Wilhelmus Anthonius Josephus Luxemburg (Delft, 11 April 1929 – 2 October 2018) was a Dutch American mathematician who was a professor of mathematics at the California Institute of Technology.

He received his B.A. from the University of Leiden in 1950; his M.A., in 1953; his Ph.D., from the Delft Institute of Technology, in 1955. He was assistant professor at Caltech during 1958–60; Associate Professor, during 1960–62; Professor, during 1962–2000; Professor Emeritus, from 2000. He was the Executive Officer for Mathematics during 1970–85. In 2012 he became a fellow of the American Mathematical Society.
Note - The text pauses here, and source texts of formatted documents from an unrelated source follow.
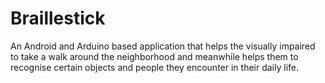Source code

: # Braillestick

An Android and Arduino based application that helps the visually impaired to take a walk around the neighborhood and meanwhile helps
them to recognise certain objects and people they encounter in their daily life.
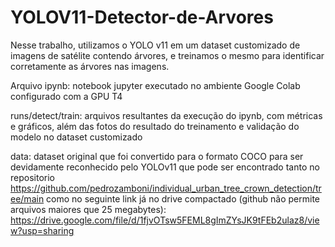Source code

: # YOLOV11-Detector-de-Arvores

Nesse trabalho, utilizamos o YOLO v11 em um dataset customizado de imagens de satélite contendo árvores, e treinamos o mesmo para identificar corretamente as árvores
nas imagens.

Arquivo ipynb: notebook jupyter executado no ambiente Google Colab configurado com a GPU T4

runs/detect/train: arquivos resultantes da execução do ipynb, com métricas e gráficos, além das fotos do resultado do treinamento e validação do modelo no dataset customizado

data: dataset original que foi convertido para o formato COCO para ser devidamente reconhecido pelo YOLOv11 que pode ser encontrado tanto no repositorio https://github.com/pedrozamboni/individual_urban_tree_crown_detection/tree/main como no seguinte link já no drive compactado (github não permite arquivos maiores que 25 megabytes): https://drive.google.com/file/d/1fjvOTsw5FEML8gImZYsJK9tFEb2ulaz8/view?usp=sharing
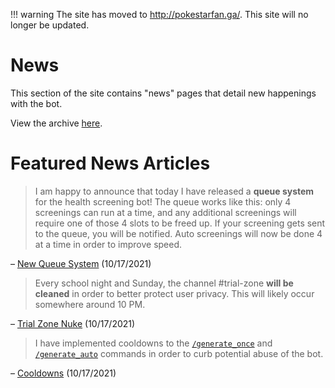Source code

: !!! warning
    The site has moved to http://pokestarfan.ga/. This site will no longer be updated.

# News

This section of the site contains "news" pages that detail new happenings with the bot.

View the archive [here](archives.md).

# Featured News Articles

> I am happy to announce that today I have released a **queue system** for the health screening bot! The queue works like this: only 4 screenings can run at a time, and any additional screenings will require one of those 4 slots to be freed up. If your screening gets sent to the queue, you will be notified. Auto screenings will now be done 4 at a time in order to improve speed.

– [New Queue System](2021/10/17/queue-system.md) (10/17/2021)

> Every school night and Sunday, the channel #trial-zone **will be cleaned** in order to better protect user privacy. This will likely occur somewhere around 10 PM.

– [Trial Zone Nuke](2021/10/17/nuke-trial-zone.md) (10/17/2021)

> I have implemented cooldowns to the [`/generate_once`](../commands/generate-once.md) and [`/generate_auto`](../commands/generate-auto.md) commands in order to curb potential abuse of the bot.

– [Cooldowns](2021/10/17/cooldown.md) (10/17/2021)
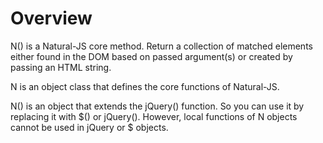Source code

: Overview
===

N() is a Natural-JS core method. Return a collection of matched elements either found in the DOM based on passed argument(s) or created by passing an HTML string.

N is an object class that defines the core functions of Natural-JS.

<p class="alert">N() is an object that extends the jQuery() function. So you can use it by replacing it with $() or jQuery(). However, local functions of N objects cannot be used in jQuery or $ objects.</p>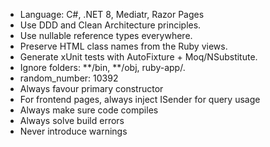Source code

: 
* Language: C#, .NET 8, Mediatr, Razor Pages
* Use DDD and Clean Architecture principles.
* Use nullable reference types everywhere.
* Preserve HTML class names from the Ruby views.
* Generate xUnit tests with AutoFixture + Moq/NSubstitute.
* Ignore folders: **/bin, **/obj, ruby-app/.
* random_number: 10392
* Always favour primary constructor
* For frontend pages, always inject ISender for query usage
* Always make sure code compiles
* Always solve build errors
* Never introduce warnings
Luxemburg became a corresponding member of the Royal Netherlands Academy of Arts and Sciences in 1974.

Luxemburg contributed to the development of non-standard analysis by popularizing the construction of hyperreal numbers in the 1960s. Though Edwin Hewitt had shown the construction in 1948, the formalization of non-standard analysis is generally associated with Abraham Robinson.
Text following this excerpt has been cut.